TRY IT = Search the entries below for "your", and copy each line where it appears.

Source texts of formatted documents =

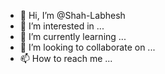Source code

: - 👋 Hi, I’m @Shah-Labhesh
- 👀 I’m interested in ...
- 🌱 I’m currently learning ...
- 💞️ I’m looking to collaborate on ...
- 📫 How to reach me ...

<!---
Shah-Labhesh/Shah-Labhesh is a ✨ special ✨ repository because its `README.md` (this file) appears on your GitHub profile.
You can click the Preview link to take a look at your changes.
--->
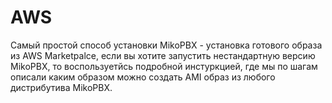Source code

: # AWS

Самый простой способ установки MikoPBX - установка готового образа из AWS Marketpalce, если вы хотите запустить нестандартную версию MikoPBX, то воспользуетйсь подробной инстуркцией, где мы по шагам описали каким образом можно создать AMI образ из любого дистрибутива MikoPBX.
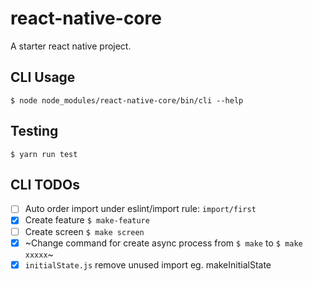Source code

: # react-native-core
  A starter react native project.

## CLI Usage
`$ node node_modules/react-native-core/bin/cli --help`

## Testing
`$ yarn run test`

## CLI TODOs
- [ ] Auto order import under eslint/import rule: `import/first`
- [x] Create feature `$ make-feature`
- [ ] Create screen `$ make screen`
- [x] ~Change command for create async process from `$ make` to `$ make xxxxx`~
- [x] `initialState.js` remove unused import eg. makeInitialState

SOLUTION FOR THIS EXERCISE =
Shah-Labhesh/Shah-Labhesh is a ✨ special ✨ repository because its `README.md` (this file) appears on your GitHub profile.
You can click the Preview link to take a look at your changes.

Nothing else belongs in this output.